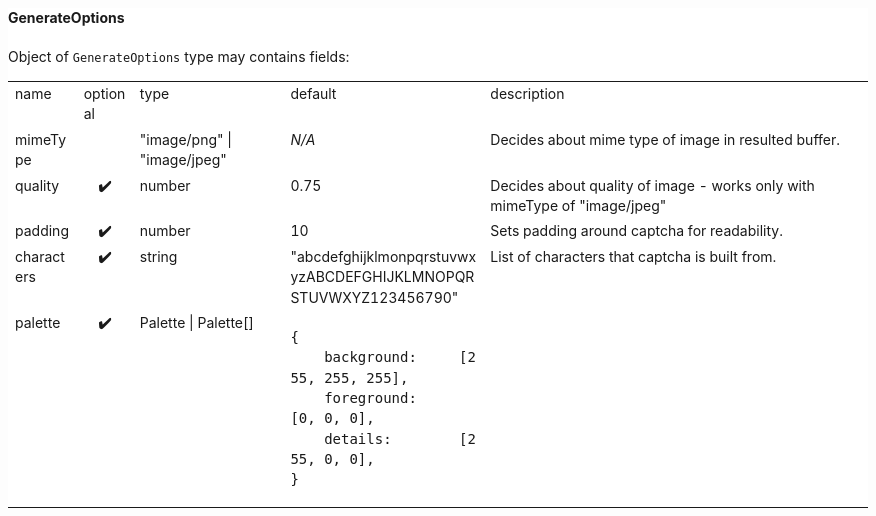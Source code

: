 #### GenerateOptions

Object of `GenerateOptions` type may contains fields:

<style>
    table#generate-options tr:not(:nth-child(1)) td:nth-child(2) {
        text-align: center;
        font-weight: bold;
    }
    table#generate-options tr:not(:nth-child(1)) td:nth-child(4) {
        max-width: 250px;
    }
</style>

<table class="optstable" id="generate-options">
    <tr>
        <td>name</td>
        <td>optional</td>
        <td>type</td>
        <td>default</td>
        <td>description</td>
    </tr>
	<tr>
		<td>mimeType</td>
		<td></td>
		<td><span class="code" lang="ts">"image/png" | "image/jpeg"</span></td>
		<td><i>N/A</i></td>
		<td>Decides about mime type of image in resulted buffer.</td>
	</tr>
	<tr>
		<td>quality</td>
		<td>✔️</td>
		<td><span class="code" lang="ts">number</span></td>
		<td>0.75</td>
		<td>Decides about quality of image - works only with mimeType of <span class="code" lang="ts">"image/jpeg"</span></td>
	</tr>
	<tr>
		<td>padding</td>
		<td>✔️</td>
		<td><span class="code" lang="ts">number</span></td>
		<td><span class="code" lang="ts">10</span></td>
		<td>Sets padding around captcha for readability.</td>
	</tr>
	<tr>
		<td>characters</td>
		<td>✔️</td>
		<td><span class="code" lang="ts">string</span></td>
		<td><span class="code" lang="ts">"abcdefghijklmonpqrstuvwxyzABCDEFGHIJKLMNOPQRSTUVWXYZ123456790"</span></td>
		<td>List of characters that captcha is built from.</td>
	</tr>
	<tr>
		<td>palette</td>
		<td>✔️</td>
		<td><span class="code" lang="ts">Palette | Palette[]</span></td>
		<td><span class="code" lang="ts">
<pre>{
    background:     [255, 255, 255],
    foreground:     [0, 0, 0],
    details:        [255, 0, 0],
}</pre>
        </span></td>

§

§ **Work order**
Reproduce every line above word for word; no images.

§ **Answer to this task**
Source code

: #### GenerateOptions

Object of `GenerateOptions` type may contains fields:

<style>
    table#generate-options tr:not(:nth-child(1)) td:nth-child(2) {
        text-align: center;
        font-weight: bold;
    }
    table#generate-options tr:not(:nth-child(1)) td:nth-child(4) {
        max-width: 250px;
    }
</style>

<table class="optstable" id="generate-options">
    <tr>
        <td>name</td>
        <td>optional</td>
        <td>type</td>
        <td>default</td>
        <td>description</td>
    </tr>
	<tr>
		<td>mimeType</td>
		<td></td>
		<td><span class="code" lang="ts">"image/png" | "image/jpeg"</span></td>
		<td><i>N/A</i></td>
		<td>Decides about mime type of image in resulted buffer.</td>
	</tr>
	<tr>
		<td>quality</td>
		<td>✔️</td>
		<td><span class="code" lang="ts">number</span></td>
		<td>0.75</td>
		<td>Decides about quality of image - works only with mimeType of <span class="code" lang="ts">"image/jpeg"</span></td>
	</tr>
	<tr>
		<td>padding</td>
		<td>✔️</td>
		<td><span class="code" lang="ts">number</span></td>
		<td><span class="code" lang="ts">10</span></td>
		<td>Sets padding around captcha for readability.</td>
	</tr>
	<tr>
		<td>characters</td>
		<td>✔️</td>
		<td><span class="code" lang="ts">string</span></td>
		<td><span class="code" lang="ts">"abcdefghijklmonpqrstuvwxyzABCDEFGHIJKLMNOPQRSTUVWXYZ123456790"</span></td>
		<td>List of characters that captcha is built from.</td>
	</tr>
	<tr>
		<td>palette</td>
		<td>✔️</td>
		<td><span class="code" lang="ts">Palette | Palette[]</span></td>
		<td><span class="code" lang="ts">
<pre>{
    background:     [255, 255, 255],
    foreground:     [0, 0, 0],
    details:        [255, 0, 0],
}</pre>
        </span></td>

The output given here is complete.